# How do I get rid of CRABS?????



## REELBEAST (Aug 3, 2007)

That's right, it's not what you are thinking! But now that I have your attention, I have a large problem with fiddler crabs in my back yard. They make burrows just like gophers and are actually wreaking havoc. There are a few big ones a little smaller than a tennis ball and most of them the size of a golf ball. The burrows are very deep and have actually undermined some of the sidewalk causing the sidewalk to crack buckle and drop in elevation. I REALLY need to thin these guys out or send them packing!!! Does anybody have any experience with these pest? I have tried a little bit of everything, but nothing seems to work.


----------



## Waymore (Jul 6, 2011)

Shave one side of your crotch, then light the other side on fire and when they come running out of the fire stab them with an icepick.
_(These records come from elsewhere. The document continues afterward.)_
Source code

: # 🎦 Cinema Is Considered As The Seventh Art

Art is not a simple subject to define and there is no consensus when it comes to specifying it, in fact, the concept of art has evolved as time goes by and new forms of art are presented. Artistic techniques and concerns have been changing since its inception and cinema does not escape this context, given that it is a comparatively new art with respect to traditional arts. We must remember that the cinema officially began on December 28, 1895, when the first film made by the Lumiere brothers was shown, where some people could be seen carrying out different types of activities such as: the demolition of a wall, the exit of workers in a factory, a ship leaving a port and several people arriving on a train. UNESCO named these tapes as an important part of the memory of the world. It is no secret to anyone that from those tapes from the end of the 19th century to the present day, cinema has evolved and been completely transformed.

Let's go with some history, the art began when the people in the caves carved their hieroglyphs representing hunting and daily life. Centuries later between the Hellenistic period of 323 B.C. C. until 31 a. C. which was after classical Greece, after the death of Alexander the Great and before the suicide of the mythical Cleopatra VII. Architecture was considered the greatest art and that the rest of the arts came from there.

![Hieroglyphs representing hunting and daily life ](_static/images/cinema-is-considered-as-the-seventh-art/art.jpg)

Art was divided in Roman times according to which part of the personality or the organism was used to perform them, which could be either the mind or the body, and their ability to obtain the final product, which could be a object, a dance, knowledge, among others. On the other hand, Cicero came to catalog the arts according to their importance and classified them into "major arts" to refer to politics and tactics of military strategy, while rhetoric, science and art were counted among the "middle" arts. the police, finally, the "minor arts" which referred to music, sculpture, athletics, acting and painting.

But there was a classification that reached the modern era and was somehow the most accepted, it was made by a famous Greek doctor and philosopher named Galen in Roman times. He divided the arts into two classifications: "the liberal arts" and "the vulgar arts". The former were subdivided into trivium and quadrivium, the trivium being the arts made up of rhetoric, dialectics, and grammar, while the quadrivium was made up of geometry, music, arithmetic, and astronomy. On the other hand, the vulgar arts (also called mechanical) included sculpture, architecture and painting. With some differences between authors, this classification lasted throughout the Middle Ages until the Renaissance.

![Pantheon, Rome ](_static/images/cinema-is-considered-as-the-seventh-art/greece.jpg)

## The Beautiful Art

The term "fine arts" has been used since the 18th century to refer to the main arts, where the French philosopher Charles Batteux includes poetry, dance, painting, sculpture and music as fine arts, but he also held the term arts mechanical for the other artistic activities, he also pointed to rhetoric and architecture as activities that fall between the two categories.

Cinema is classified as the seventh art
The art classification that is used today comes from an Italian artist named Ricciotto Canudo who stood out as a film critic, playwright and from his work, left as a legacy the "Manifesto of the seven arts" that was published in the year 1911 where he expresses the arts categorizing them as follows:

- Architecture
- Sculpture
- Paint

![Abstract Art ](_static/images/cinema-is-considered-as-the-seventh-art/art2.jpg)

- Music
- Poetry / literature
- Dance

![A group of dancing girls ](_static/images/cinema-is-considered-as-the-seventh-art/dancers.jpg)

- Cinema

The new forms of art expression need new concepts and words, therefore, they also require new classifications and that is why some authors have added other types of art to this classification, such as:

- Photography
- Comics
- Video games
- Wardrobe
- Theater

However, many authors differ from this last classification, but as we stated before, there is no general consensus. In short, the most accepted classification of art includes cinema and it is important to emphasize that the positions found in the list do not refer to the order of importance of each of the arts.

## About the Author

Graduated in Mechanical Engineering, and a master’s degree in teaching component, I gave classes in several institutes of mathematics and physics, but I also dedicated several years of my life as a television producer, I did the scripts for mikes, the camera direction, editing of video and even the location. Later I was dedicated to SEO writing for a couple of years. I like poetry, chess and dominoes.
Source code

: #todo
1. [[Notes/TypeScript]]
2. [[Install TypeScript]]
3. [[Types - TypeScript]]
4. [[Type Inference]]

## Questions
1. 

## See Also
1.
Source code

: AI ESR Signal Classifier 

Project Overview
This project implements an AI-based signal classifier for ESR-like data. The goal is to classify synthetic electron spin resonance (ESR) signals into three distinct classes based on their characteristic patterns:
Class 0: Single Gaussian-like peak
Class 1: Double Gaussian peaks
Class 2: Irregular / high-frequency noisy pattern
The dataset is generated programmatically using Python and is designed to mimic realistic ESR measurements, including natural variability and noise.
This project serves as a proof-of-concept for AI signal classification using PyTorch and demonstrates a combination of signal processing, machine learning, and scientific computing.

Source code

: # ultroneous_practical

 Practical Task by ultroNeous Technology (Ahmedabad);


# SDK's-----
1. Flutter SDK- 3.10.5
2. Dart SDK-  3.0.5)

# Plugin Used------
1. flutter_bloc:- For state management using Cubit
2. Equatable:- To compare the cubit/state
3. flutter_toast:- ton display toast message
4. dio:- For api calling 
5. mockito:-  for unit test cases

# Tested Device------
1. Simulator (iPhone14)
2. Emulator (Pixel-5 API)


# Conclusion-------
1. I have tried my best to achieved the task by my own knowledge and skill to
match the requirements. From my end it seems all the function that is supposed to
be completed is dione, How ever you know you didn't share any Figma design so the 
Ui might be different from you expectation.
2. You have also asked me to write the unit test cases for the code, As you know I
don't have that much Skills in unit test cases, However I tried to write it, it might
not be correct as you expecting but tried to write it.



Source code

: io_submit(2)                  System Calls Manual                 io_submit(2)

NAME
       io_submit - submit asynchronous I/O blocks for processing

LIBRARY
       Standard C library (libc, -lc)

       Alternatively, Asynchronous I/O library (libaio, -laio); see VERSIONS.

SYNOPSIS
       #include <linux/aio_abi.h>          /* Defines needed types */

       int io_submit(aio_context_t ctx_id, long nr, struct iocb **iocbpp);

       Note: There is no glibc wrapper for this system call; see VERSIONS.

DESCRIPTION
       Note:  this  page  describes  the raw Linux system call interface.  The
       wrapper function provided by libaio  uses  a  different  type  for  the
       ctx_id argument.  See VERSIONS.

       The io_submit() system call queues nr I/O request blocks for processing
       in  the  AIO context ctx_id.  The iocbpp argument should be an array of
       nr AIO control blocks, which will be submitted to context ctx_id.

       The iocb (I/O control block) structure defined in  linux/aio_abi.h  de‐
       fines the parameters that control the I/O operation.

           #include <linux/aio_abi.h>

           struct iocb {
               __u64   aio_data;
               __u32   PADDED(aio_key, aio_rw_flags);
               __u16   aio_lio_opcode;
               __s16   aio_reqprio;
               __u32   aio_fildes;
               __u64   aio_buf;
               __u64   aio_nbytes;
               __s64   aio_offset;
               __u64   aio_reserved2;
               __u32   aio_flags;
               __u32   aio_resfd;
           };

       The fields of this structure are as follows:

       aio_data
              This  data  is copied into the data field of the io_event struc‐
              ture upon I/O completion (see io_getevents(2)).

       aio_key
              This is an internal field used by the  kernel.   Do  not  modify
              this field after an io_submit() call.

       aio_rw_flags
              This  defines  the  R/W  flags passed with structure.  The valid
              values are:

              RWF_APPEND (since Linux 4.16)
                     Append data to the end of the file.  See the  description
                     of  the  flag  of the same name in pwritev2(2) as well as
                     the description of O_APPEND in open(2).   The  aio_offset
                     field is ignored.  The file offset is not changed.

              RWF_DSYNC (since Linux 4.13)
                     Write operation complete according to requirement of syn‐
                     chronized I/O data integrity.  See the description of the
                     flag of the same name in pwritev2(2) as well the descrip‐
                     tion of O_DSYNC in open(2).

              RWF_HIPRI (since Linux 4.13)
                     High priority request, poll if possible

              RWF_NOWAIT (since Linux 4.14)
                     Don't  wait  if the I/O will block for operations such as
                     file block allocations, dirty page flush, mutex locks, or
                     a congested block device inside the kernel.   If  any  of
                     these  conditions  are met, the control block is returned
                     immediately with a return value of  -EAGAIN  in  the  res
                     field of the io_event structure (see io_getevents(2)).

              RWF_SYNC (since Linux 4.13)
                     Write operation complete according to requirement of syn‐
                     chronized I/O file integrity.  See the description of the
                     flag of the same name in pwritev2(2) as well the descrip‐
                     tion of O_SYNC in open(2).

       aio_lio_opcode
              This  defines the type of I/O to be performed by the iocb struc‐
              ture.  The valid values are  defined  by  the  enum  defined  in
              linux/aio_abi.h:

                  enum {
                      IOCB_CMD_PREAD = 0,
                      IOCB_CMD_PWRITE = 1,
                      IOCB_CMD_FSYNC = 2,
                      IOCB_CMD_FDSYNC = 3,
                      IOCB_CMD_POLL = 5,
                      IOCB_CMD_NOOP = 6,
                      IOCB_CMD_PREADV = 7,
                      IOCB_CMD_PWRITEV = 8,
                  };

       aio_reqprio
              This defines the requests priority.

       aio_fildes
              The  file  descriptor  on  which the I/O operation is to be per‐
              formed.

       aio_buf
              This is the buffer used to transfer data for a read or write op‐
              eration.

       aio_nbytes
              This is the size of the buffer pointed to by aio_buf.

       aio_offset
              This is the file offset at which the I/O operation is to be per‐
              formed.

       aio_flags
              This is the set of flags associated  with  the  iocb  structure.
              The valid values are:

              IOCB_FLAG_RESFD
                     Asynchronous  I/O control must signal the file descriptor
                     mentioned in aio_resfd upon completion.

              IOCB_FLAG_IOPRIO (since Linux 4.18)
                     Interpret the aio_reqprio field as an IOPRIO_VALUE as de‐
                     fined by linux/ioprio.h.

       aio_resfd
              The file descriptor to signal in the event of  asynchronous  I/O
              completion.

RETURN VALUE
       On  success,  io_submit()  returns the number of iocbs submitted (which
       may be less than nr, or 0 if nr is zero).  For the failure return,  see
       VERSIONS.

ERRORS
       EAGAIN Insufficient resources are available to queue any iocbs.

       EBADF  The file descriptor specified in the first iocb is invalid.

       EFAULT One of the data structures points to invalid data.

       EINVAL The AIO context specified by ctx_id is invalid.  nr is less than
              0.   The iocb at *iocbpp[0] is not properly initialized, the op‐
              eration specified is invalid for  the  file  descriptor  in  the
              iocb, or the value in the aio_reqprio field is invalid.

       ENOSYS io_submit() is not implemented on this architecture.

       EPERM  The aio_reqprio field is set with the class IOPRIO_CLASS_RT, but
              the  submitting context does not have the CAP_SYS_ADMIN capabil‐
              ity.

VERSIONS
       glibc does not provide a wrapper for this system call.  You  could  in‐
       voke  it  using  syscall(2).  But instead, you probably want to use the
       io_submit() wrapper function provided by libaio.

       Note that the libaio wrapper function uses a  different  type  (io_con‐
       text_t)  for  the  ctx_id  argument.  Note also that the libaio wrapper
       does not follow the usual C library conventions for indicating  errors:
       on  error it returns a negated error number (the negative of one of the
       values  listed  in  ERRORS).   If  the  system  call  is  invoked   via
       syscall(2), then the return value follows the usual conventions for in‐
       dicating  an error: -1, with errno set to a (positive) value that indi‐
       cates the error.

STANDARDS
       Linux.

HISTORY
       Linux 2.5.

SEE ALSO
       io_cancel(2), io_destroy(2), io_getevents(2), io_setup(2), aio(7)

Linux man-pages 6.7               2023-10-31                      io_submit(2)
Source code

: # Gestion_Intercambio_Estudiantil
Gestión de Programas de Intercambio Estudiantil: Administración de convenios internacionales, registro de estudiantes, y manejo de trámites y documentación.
Ops wrong crabs! lolhwell:...Waymore


----------



## whistlingdixie (Jul 28, 2008)

use them for bait


----------



## essayons75 (May 15, 2006)

Google trap fiddler crabs. There are several sites with instructions for catching them for bait.


----------



## jamisjockey (Jul 30, 2009)

Where do you live? Fiddlers make great bait.


----------



## BIGMIKE77 (May 2, 2009)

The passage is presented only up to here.